Here another solution: Use the tool bar
You could invoke it like this:
#!/bin/bash
filesize=$(du -sb ${1} | awk '{ print $1 }')
tar -cf - -C ${1} ./ | bar --size ${filesize} | tar -xf - -C ${2}
You have to go the way over tar, and it will be inaccurate on small files. Also you must take care that the target directory exists. But it is a way.
My preferred option is Advanced Copy, as it uses the original cp source files.

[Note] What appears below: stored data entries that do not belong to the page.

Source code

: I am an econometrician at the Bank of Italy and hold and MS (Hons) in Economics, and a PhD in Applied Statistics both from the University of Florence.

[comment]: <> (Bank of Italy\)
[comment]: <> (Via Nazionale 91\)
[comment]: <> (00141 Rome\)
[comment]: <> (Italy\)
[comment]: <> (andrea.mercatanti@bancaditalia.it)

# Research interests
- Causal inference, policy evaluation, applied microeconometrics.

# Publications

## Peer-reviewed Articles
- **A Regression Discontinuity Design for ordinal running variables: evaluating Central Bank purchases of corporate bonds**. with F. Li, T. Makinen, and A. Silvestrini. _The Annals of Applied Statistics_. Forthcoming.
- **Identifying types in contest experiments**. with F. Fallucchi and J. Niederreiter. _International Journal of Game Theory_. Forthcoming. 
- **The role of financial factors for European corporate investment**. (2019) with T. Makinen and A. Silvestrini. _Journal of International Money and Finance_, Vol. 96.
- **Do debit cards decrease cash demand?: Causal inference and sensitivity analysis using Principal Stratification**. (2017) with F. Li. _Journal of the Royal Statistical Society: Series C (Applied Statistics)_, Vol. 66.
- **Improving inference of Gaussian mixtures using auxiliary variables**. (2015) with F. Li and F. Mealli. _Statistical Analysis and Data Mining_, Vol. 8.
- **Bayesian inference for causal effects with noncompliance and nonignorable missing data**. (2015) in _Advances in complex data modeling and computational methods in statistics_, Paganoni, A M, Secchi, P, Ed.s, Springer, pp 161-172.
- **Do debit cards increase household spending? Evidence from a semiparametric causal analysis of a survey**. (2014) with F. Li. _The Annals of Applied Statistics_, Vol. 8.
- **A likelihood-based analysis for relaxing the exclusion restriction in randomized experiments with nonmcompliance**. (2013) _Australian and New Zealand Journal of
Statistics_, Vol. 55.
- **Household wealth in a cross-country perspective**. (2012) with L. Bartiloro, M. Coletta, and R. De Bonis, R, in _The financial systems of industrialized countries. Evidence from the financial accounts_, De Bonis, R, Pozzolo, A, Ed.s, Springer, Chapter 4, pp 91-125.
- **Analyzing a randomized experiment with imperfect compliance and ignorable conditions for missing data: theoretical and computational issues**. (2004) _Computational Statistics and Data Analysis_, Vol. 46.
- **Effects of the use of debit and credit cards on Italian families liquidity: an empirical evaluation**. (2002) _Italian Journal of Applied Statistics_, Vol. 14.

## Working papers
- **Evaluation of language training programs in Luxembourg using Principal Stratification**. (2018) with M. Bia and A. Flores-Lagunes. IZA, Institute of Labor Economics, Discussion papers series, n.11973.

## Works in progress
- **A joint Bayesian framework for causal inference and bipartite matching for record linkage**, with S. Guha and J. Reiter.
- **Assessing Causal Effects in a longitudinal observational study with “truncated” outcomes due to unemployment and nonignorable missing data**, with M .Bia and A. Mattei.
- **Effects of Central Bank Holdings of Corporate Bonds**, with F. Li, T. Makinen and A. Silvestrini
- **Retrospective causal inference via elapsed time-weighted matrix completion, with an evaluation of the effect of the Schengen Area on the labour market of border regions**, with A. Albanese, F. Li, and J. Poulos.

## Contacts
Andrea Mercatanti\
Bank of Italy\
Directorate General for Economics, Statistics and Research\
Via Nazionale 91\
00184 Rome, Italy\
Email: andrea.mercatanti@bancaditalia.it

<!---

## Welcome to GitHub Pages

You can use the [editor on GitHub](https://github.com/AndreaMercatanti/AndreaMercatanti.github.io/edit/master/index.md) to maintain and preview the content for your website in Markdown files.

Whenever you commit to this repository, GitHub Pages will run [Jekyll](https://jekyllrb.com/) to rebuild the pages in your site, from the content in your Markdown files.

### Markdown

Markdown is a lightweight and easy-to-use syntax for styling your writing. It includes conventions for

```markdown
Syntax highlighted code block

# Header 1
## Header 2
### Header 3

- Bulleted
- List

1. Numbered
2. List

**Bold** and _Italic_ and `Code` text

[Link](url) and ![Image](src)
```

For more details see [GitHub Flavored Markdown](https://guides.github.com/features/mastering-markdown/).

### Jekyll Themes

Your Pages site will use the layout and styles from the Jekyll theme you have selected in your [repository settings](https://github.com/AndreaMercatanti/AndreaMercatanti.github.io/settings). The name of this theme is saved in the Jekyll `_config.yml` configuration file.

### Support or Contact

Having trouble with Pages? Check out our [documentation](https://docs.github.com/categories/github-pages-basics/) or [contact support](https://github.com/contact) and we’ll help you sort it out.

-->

$ wget http://ftp.gnu.org/gnu/coreutils/coreutils-8.21.tar.xz
$ tar xvJf coreutils-8.21.tar.xz
$ cd coreutils-8.21/
$ wget --no-check-certificate wget https://raw.githubusercontent.com/jarun/advcpmv/master/advcpmv-0.8-8.32.patch
$ patch -p1 -i advcpmv-0.8-8.32.patch
$ ./configure
$ make
The new programs are now located in src/cp and src/mv. You may choose to replace your existing commands:
$ sudo cp src/cp /usr/local/bin/cp
$ sudo cp src/mv /usr/local/bin/mv
Then you can use cp as usual, or specify -g to show the progress bar:
$ cp -g src dest
A simple unix way is to go to the destination directory and do watch -n 5 du -s . Perhaps make it more pretty by showing as a bar . This can help in environments where you have just the standard unix utils and no scope of installing additional files . du-sh is the key , watch is to just do every 5 seconds.
Pros : Works on any unix system Cons : No Progress Bar
To add another option, you can use cpv. It uses pv to imitate the usage of cp.
It works like pv but you can use it to recursively copy directories
You can get it here
There's a tool pv to do this exact thing: http://www.ivarch.com/programs/pv.shtml
There's a ubuntu version in apt
How about something like
find . -type f | pv -s $(find . -type f | wc -c) | xargs -i cp {} --parents /DEST/$(dirname {})
It finds all the files in the current directory, pipes that through PV while giving PV an estimated size so the progress meter works and then piping that to a CP command with the --parents flag so the DEST path matches the SRC path.
One problem I have yet to overcome is that if you issue this command
find /home/user/test -type f | pv -s $(find . -type f | wc -c) | xargs -i cp {} --parents /www/test/$(dirname {})
the destination path becomes /www/test/home/user/test/....FILES... and I am unsure how to tell the command to get rid of the '/home/user/test' part. That why I have to run it from inside the SRC directory.
Check the source code for progress_bar in the below git repository of mine
https://github.com/Kiran-Bose/supreme
Also try custom bash script package supreme to verify how progress bar work with cp and mv comands
Functionality overview
(1)Open Apps
----Firefox
----Calculator
----Settings
(2)Manage Files
----Search
----Navigate
----Quick access
|----Select File(s)
|----Inverse Selection
|----Make directory
|----Make file
|----Open
|----Copy
|----Move
|----Delete
|----Rename
|----Send to Device
|----Properties
(3)Manage Phone
----Move/Copy from phone
----Move/Copy to phone
----Sync folders
(4)Manage USB
----Move/Copy from USB
----Move/Copy to USB
There is command progress, https://github.com/Xfennec/progress, coreutils progress viewer.
Just run progress in another terminal to see the copy/move progress. For continuous monitoring use -M flag.